View Full Version : "Sort Rows" step: explanation for free memory threshold?
Roland.Bouman
02-23-2009, 03:02 PM
Hi!
I was just reading http://wiki.pentaho.com/display/EAI/Sort+rows.
It says:
Free memory threshold (in %)
If the sort algorithm finds that it has less available free memory than the indicated number, it will start to page data to disk.
Can anybody explain me how "paging to disk" relates to the TMP files mentioned for the "Sort directory" and "TMP-file prefix" properties? I mean, from what I understand now the tmp files are created when the buffer size can't hold your rows. But it's a bit cloudy how I should understand this "paging to disk" bit.
TIA,
sboden
02-24-2009, 02:14 AM
I think it's supposed to be a little "cloudy". As I remember when you use the %free thing, sort step will check how much free memory you have (JVM wise) and use up that memory before swapping out.
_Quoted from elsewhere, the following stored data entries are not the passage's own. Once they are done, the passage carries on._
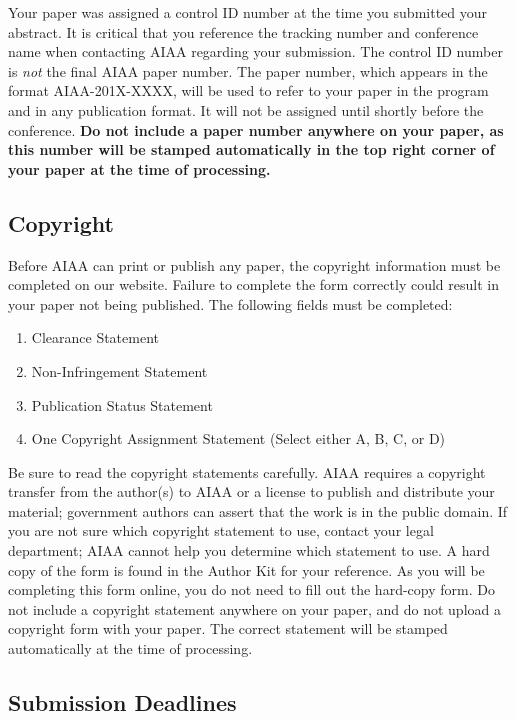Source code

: \documentclass[conf]{new-aiaa}
\begin{document}
Your paper was assigned a control ID number at the time you submitted your abstract. It is critical that you reference the tracking number and conference name when contacting AIAA regarding your submission. The control ID number is \emph{not} the final AIAA paper number. The paper number, which appears in the format AIAA-201X-XXXX, will be used to refer to your paper in the program and in any publication format. It will not be assigned until shortly before the conference. \textbf{Do not include a paper number anywhere on your paper, as this number will be stamped automatically in the top right corner of your paper at the time of processing.}

\subsection{Copyright}

Before AIAA can print or publish any paper, the copyright information must be completed on our website. Failure to complete the form correctly could result in your paper not being published. The following fields must be completed:

\begin{enumerate}
\item Clearance Statement
\item Non-Infringement Statement
\item Publication Status Statement
\item One Copyright Assignment Statement (Select either A, B, C, or D)
\end{enumerate}

Be sure to read the copyright statements carefully. AIAA requires a copyright transfer from the author(s) to AIAA or a license to publish and distribute your material; government authors can assert that the work is in the public domain. If you are not sure which copyright statement to use, contact your legal department; AIAA cannot help you determine which statement to use. A hard copy of the form is found in the Author Kit for your reference. As you will be completing this form online, you do not need to fill out the hard-copy form. Do not include a copyright statement anywhere on your paper, and do not upload a copyright form with your paper. The correct statement will be stamped automatically at the time of processing.

\subsection{Submission Deadlines}
\end{document}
So it's the point at which sort step will write to disk.
Regards,
Sven
fabianS
02-24-2009, 02:22 AM
You already figured it out. Paging to disk means writing data to the HDD that does not fit into memory.
And the threshold defines how much memory (of the Java VM I believe) you dedicate to the sorting.
DEinspanjer
02-24-2009, 11:52 AM
If you have a set number of rows defined to keep in memory (for instance, 5000), the step will take every five thousand rows, sort them, write them to a tmp file, then when there are no more rows, it will do a merge sort on all those temp files.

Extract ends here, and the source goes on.